Former senior lawmaker Ali Motahari says his Sunday remarks about Iran's intention to build nukes when it started its nuclear program were misinterpreted.
"It was said [in the interview] that there were several people in the beginning who believed that there was no problem with building [a nuclear] weapon to inspire awe in the enemy… but that using it was not permissible. This let the hypocrites to report the Islamic Republic's nuclear activities as [an attempt] to build bombs," a statement published Monday on Motahari's official website claimed.
Iranian officials always refer to the exiled Mujahedin-e Khalq Organization (MEK) as 'hypocrites'.
The Islamic Republic has never pursued the policy or aimed at building a nuclear bomb as per Supreme Leader's view its production is religiously forbidden (haram), the statement further said.
In response to a question in an interview published Sunday about his assertion in the past that using a nuclear bomb was religiously banned (haram) -- but building one, as a deterrent, was not – Motahari said that Iran’s nuclear program had aimed to develop nuclear weapons as a deterrent in its initial stages, but that the program was not properly kept secret, which led to its disclosure by the MEK.
All of Motahari's controversial remarks on the nuclear issue have now been removed from the text of the interview with Iran Student Correspondents Association (ISCA News). The text now only shows the sentence "The Supreme Leader believes that building nuclear weapons is completely impermissible."

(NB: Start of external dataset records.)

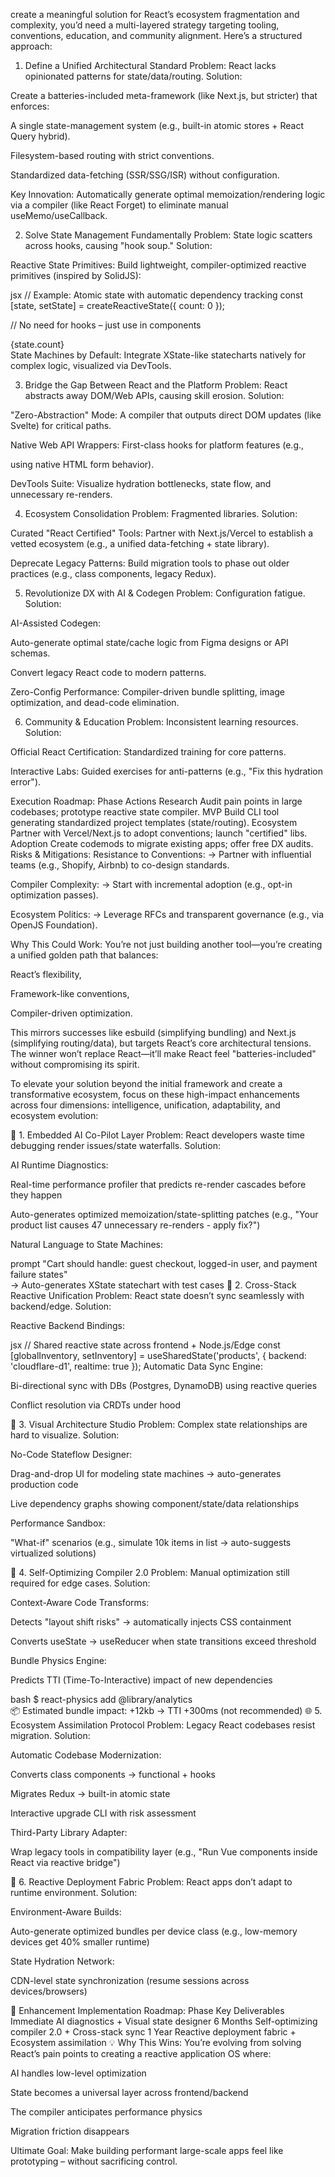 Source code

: create a meaningful solution for React’s ecosystem fragmentation and complexity, you’d need a multi-layered strategy targeting tooling, conventions, education, and community alignment. Here’s a structured approach:

1. Define a Unified Architectural Standard
Problem: React lacks opinionated patterns for state/data/routing.
Solution:

Create a batteries-included meta-framework (like Next.js, but stricter) that enforces:

A single state-management system (e.g., built-in atomic stores + React Query hybrid).

Filesystem-based routing with strict conventions.

Standardized data-fetching (SSR/SSG/ISR) without configuration.

Key Innovation: Automatically generate optimal memoization/rendering logic via a compiler (like React Forget) to eliminate manual useMemo/useCallback.

2. Solve State Management Fundamentally
Problem: State logic scatters across hooks, causing "hook soup."
Solution:

Reactive State Primitives: Build lightweight, compiler-optimized reactive primitives (inspired by SolidJS):

jsx
// Example: Atomic state with automatic dependency tracking
const [state, setState] = createReactiveState({ count: 0 });

// No need for hooks – just use in components
<div>{state.count}</div>
State Machines by Default: Integrate XState-like statecharts natively for complex logic, visualized via DevTools.

3. Bridge the Gap Between React and the Platform
Problem: React abstracts away DOM/Web APIs, causing skill erosion.
Solution:

"Zero-Abstraction" Mode: A compiler that outputs direct DOM updates (like Svelte) for critical paths.

Native Web API Wrappers: First-class hooks for platform features (e.g., <Form> using native HTML form behavior).

DevTools Suite: Visualize hydration bottlenecks, state flow, and unnecessary re-renders.

4. Ecosystem Consolidation
Problem: Fragmented libraries.
Solution:

Curated "React Certified" Tools: Partner with Next.js/Vercel to establish a vetted ecosystem (e.g., a unified data-fetching + state library).

Deprecate Legacy Patterns: Build migration tools to phase out older practices (e.g., class components, legacy Redux).

5. Revolutionize DX with AI & Codegen
Problem: Configuration fatigue.
Solution:

AI-Assisted Codegen:

Auto-generate optimal state/cache logic from Figma designs or API schemas.

Convert legacy React code to modern patterns.

Zero-Config Performance: Compiler-driven bundle splitting, image optimization, and dead-code elimination.

6. Community & Education
Problem: Inconsistent learning resources.
Solution:

Official React Certification: Standardized training for core patterns.

Interactive Labs: Guided exercises for anti-patterns (e.g., "Fix this hydration error").

Execution Roadmap:
Phase	Actions
Research	Audit pain points in large codebases; prototype reactive state compiler.
MVP	Build CLI tool generating standardized project templates (state/routing).
Ecosystem	Partner with Vercel/Next.js to adopt conventions; launch "certified" libs.
Adoption	Create codemods to migrate existing apps; offer free DX audits.
Risks & Mitigations:
Resistance to Conventions: → Partner with influential teams (e.g., Shopify, Airbnb) to co-design standards.

Compiler Complexity: → Start with incremental adoption (e.g., opt-in optimization passes).

Ecosystem Politics: → Leverage RFCs and transparent governance (e.g., via OpenJS Foundation).

Why This Could Work:
You’re not just building another tool—you’re creating a unified golden path that balances:

React’s flexibility,

Framework-like conventions,

Compiler-driven optimization.

This mirrors successes like esbuild (simplifying bundling) and Next.js (simplifying routing/data), but targets React’s core architectural tensions. The winner won’t replace React—it’ll make React feel "batteries-included" without compromising its spirit.




To elevate your solution beyond the initial framework and create a transformative ecosystem, focus on these high-impact enhancements across four dimensions: intelligence, unification, adaptability, and ecosystem evolution:

🧠 1. Embedded AI Co-Pilot Layer
Problem: React developers waste time debugging render issues/state waterfalls.
Solution:

AI Runtime Diagnostics:

Real-time performance profiler that predicts re-render cascades before they happen

Auto-generates optimized memoization/state-splitting patches (e.g., "Your product list causes 47 unnecessary re-renders - apply fix?")

Natural Language to State Machines:

prompt
"Cart should handle: guest checkout, logged-in user, and payment failure states"  
→ Auto-generates XState statechart with test cases
🔗 2. Cross-Stack Reactive Unification
Problem: React state doesn’t sync seamlessly with backend/edge.
Solution:

Reactive Backend Bindings:

jsx
// Shared reactive state across frontend + Node.js/Edge
const [globalInventory, setInventory] = useSharedState('products', { 
  backend: 'cloudflare-d1', 
  realtime: true 
});
Automatic Data Sync Engine:

Bi-directional sync with DBs (Postgres, DynamoDB) using reactive queries

Conflict resolution via CRDTs under hood

🎨 3. Visual Architecture Studio
Problem: Complex state relationships are hard to visualize.
Solution:

No-Code Stateflow Designer:

Drag-and-drop UI for modeling state machines → auto-generates production code

Live dependency graphs showing component/state/data relationships

Performance Sandbox:

"What-if" scenarios (e.g., simulate 10k items in list → auto-suggests virtualized solutions)

🤖 4. Self-Optimizing Compiler 2.0
Problem: Manual optimization still required for edge cases.
Solution:

Context-Aware Code Transforms:

Detects "layout shift risks" → automatically injects CSS containment

Converts useState → useReducer when state transitions exceed threshold

Bundle Physics Engine:

Predicts TTI (Time-To-Interactive) impact of new dependencies

bash
$ react-physics add @library/analytics  
📦 Estimated bundle impact: +12kb → TTI +300ms (not recommended)
🌐 5. Ecosystem Assimilation Protocol
Problem: Legacy React codebases resist migration.
Solution:

Automatic Codebase Modernization:

Converts class components → functional + hooks

Migrates Redux → built-in atomic state

Interactive upgrade CLI with risk assessment

Third-Party Library Adapter:

Wrap legacy tools in compatibility layer (e.g., "Run Vue components inside React via reactive bridge")

🚀 6. Reactive Deployment Fabric
Problem: React apps don’t adapt to runtime environment.
Solution:

Environment-Aware Builds:

Auto-generate optimized bundles per device class (e.g., low-memory devices get 40% smaller runtime)

State Hydration Network:

CDN-level state synchronization (resume sessions across devices/browsers)

🔄 Enhancement Implementation Roadmap:
Phase	Key Deliverables
Immediate	AI diagnostics + Visual state designer
6 Months	Self-optimizing compiler 2.0 + Cross-stack sync
1 Year	Reactive deployment fabric + Ecosystem assimilation
💡 Why This Wins:
You’re evolving from solving React’s pain points to creating a reactive application OS where:

AI handles low-level optimization

State becomes a universal layer across frontend/backend

The compiler anticipates performance physics

Migration friction disappears

Ultimate Goal: Make building performant large-scale apps feel like prototyping – without sacrificing control. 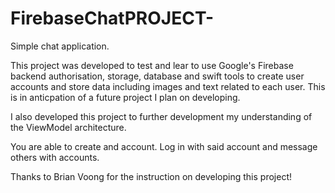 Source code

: # FirebaseChatPROJECT-

Simple chat application. 

This project was developed to test and lear to use Google's Firebase backend authorisation, storage, database and swift tools to create user accounts and store data including images and text related to each user. 
This is in anticpation of a future project I plan on developing. 

I also developed this project to further development my understanding of the ViewModel architecture. 

You are able to create and account. Log in with said account and message others with accounts.

Thanks to Brian Voong for the instruction on developing this project!
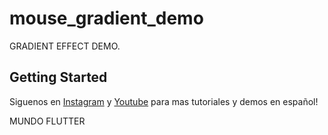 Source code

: # mouse_gradient_demo

GRADIENT EFFECT  DEMO.

## Getting Started

Siguenos en [Instagram](https://www.instagram.com/mundo_flutter_app/) y [Youtube](https://www.youtube.com/@MundoFlutter) para mas tutoriales y demos en español!

MUNDO FLUTTER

The original text, however, left very little room for claiming "misrepresentation" of Motahari's remarks. Motahari had said that an Iranian bomb could have ensured "great deterrence" if it had been kept secret and tested as it was done by Pakistan. "Other countries take consideration of nuclear power so I believe that we should have followed through with what we had started," the original text had also quoted him as saying.

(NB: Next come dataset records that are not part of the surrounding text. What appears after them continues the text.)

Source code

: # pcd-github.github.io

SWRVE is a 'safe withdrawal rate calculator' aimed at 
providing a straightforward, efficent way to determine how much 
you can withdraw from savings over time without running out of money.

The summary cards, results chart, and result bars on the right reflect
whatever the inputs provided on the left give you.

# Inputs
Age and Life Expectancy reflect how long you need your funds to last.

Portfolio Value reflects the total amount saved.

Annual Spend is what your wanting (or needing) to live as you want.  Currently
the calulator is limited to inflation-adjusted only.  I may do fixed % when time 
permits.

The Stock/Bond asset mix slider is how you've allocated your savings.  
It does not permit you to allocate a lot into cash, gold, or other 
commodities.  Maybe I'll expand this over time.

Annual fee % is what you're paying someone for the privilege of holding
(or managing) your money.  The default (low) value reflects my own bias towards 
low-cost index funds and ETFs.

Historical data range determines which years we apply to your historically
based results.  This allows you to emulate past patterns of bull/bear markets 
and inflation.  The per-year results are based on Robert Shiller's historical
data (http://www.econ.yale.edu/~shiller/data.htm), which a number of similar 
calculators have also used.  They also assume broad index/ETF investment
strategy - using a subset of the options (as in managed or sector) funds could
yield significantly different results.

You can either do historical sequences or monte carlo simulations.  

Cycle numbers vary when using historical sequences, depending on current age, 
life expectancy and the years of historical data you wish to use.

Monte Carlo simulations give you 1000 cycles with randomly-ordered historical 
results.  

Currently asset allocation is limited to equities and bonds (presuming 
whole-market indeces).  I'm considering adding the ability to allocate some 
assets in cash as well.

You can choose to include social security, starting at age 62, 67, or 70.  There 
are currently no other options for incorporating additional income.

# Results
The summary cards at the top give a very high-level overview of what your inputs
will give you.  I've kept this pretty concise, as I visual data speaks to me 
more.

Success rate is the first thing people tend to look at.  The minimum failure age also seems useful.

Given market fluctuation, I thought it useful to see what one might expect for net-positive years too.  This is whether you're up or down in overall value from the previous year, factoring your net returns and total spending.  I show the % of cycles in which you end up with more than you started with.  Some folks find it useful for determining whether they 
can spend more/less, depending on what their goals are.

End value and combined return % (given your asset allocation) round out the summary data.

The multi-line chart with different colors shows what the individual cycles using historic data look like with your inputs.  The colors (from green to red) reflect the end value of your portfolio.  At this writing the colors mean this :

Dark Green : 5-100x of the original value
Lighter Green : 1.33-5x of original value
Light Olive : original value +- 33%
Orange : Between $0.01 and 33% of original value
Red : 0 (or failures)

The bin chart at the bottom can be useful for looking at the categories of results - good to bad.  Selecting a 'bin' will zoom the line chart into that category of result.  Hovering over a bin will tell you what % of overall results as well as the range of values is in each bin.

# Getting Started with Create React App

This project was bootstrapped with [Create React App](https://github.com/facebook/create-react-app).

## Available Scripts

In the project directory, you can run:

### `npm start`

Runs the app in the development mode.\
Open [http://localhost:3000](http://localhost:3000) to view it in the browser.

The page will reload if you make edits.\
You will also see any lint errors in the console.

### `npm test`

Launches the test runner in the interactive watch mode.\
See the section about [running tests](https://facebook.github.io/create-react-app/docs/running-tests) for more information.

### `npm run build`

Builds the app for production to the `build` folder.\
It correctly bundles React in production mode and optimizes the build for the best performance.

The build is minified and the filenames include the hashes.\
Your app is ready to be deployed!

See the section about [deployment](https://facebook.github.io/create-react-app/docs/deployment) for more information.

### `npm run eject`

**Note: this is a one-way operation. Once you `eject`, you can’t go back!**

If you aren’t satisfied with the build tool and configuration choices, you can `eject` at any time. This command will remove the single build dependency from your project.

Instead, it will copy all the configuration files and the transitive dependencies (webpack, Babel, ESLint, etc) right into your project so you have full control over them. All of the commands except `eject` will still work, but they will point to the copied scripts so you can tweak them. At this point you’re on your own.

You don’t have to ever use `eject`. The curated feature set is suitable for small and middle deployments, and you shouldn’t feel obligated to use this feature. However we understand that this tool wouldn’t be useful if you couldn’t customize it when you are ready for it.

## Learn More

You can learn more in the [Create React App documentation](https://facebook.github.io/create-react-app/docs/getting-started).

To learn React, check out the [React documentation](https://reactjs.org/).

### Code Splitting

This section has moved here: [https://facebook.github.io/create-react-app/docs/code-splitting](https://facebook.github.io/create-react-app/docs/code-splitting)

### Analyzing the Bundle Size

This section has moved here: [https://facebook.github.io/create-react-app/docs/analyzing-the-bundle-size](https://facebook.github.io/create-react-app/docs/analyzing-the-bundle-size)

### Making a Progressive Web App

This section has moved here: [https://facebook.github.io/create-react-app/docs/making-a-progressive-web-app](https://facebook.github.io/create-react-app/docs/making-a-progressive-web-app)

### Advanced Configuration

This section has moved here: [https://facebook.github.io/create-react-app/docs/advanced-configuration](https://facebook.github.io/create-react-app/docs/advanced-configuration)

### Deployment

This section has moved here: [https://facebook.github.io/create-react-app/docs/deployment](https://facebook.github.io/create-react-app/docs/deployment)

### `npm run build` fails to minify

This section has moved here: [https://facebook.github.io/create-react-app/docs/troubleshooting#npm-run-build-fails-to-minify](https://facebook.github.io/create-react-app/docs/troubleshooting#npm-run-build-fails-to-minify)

As proof of his claim, Motahari had argued that a country only aiming to have peaceful nuclear technology would begin with launching nuclear reactors, not an enrichment program. "Carrying out enrichment directly gives rise to suspicions that we aim at building a bomb," the original interview text said while stressing that Khamenei now believes that building a bomb is "totally haram".
Western governments and their allies allege that Iran's nuclear program aims at building nuclear weapons, but the Islamic Republic has always insisted that the program is solely for peaceful purposes including power generation.
Motahari's remarks caused quite a stir in the media, and he has been accused of making false claims. A website with links to Iran's Supreme National Security Council, Nour News, refuted Motahari's remarks within hours from the publication of the interview.
"The Islamic Republic of Iran's peaceful nuclear program has never had a military dimension and statements by unauthorized individuals in this regard are a result of their unfamiliarity with the matter or their particular political views," Nour News quoted an "informed source" as saying while the MEK on Sunday cited Motahari's remarks as proof of its revelation in August 2002 that Iran was running secret facilities for enrichment in Natanz and for production of heavy water in Arak.
This is not the first time Iranian officials mention earlier plans for building nuclear weapons. In his memoires, Iran's former president, Akbar Hashemi-Rafsanjani has said that Iran was considering building a nuclear bomb during the war with Iraq (1980-1988) but never followed it through. In a secret letter to then Supreme Leader, Ayatollah Ruhollah Khomeini in 1988 which later became public, Mohsen Rezaei, former commander of the Revolutionary Guards (IRGC), had said that Iran had to have "laser and nuclear weapons" to be able to deter Iraqi aggression.